Golden Circle – Giving workers the rough end of the pineapple

6 March 2014
Marcus Harrington

Workers at Heinz’s Golden Circle factory in Mill Park, a suburb in Melbourne’s north, have been in a pitched battle with the US-owned canning and fruit juice company.

The workers – members of the Australian Manufacturing Workers Union (AMWU) – began an indefinite strike on 20 February in response to the factory’s imminent closure and treatment of outgoing employees.

The plant’s 100 workers were dealt a severe blow in October, when Heinz management told workers – some of whom have given 25 years of service – that the Golden Circle operations would be relocated to Queensland.

Tony, one of the AMWU members working at the site, along with others on the 24-hour picket line, were irate at Heinz’s treatment of them. “They have decided that they are not making enough profit, so they are going to move things to Queensland to increase their profits, and kill our livelihoods.”

The workers are resigned to the fact that the factory is in its twilight, but mounted a fight for a fair redundancy package that sufficiently recognises their service.
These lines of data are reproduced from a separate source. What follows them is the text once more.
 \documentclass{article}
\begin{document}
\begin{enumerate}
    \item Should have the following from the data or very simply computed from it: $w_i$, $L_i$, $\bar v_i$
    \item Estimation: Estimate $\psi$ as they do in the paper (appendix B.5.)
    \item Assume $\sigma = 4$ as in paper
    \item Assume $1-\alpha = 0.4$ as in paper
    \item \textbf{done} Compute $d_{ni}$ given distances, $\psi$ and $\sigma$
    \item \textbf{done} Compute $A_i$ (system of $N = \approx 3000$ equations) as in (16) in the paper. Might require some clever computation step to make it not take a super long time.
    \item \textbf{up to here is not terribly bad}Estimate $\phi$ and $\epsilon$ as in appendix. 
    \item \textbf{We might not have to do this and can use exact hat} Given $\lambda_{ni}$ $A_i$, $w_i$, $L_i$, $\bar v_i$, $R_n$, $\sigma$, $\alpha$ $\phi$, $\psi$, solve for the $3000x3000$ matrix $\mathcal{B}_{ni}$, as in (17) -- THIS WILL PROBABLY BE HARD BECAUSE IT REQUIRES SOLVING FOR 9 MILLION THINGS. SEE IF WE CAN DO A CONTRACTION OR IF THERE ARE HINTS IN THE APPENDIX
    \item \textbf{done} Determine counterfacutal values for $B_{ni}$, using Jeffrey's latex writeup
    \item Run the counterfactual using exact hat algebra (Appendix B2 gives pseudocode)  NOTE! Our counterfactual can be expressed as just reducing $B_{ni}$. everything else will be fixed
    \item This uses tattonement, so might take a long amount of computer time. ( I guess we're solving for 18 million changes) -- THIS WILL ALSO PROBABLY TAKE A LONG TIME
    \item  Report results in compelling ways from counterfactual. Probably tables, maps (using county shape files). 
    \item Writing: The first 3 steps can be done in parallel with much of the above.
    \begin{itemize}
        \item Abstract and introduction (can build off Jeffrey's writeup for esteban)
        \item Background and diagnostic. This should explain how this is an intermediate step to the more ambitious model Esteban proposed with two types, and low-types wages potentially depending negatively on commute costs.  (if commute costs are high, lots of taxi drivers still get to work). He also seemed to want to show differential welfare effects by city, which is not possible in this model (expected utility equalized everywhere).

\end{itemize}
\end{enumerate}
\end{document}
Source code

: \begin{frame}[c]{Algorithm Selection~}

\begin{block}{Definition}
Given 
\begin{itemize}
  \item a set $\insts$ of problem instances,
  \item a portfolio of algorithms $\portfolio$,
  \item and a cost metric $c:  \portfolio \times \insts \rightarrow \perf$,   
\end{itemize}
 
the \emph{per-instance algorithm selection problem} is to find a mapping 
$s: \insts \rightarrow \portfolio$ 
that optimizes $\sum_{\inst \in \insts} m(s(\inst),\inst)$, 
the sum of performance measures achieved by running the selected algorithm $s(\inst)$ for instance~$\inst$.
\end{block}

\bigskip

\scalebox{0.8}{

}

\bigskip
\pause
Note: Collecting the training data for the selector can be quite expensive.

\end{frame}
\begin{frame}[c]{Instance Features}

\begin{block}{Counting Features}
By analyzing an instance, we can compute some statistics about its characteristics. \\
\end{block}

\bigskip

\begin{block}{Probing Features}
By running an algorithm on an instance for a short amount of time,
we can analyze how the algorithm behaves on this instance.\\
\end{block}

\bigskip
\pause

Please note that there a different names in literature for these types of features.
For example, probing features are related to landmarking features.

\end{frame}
Fifty workers have already been notified that their labour will no longer be required from mid-March. The remaining 50 face an uncertain future in a period of rising casualisation. This amounts to another 100 permanent manufacturing jobs lost in the northern suburbs of Melbourne, an area devastated by the manufacturing downturn in Victoria.

Adding insult to injury, Heinz Golden Circle has vindictively refused to release prior to closure those soon to be displaced workers who have found new jobs. “A lot of people have found work, and Heinz are refusing to let them go, so those members have actually lost jobs in the process”, Tony said.

A key claim for picketers was a demand that the company provide an additional payment to workers who engage in training and education to assist their transition into alternative employment. Pathetically, Heinz offered to place the workers in a government-funded program. “It was basically token gestures”, Tony said of the company’s offer.

In the midst of the manufacturing crisis, growing rates of casualisation and insecure forms of employment – affecting an estimated 40 percent of Australian workers – the Golden Circle workers fear for their prospects once the Mill Park operation closes its doors.

Tragically, they have lost two of their comrades since the October announcement that production would cease. The late AMWU members’ workmates said both passed away due to stress-related illnesses. The Mill Park workers continued the fight for justice in their memory; they all deserved better.

Workers returned to the factory on 28 February after securing a new one-year deal. The agreement will also bind any company that operates out of the Mill Park plant after Heinz vacates in April.

The workers won a three percent wage increase backdated to 10 January. The increase will also apply to redundancy payments of four weeks’ pay for each year of service. Importantly, the agreement provides that casual workers will also receive redundancy payments of one week’s wage for each year of service, calculated from the first day of their employment. Originally, the company planned to pay casual workers a redundancy benefit only after five years’ service.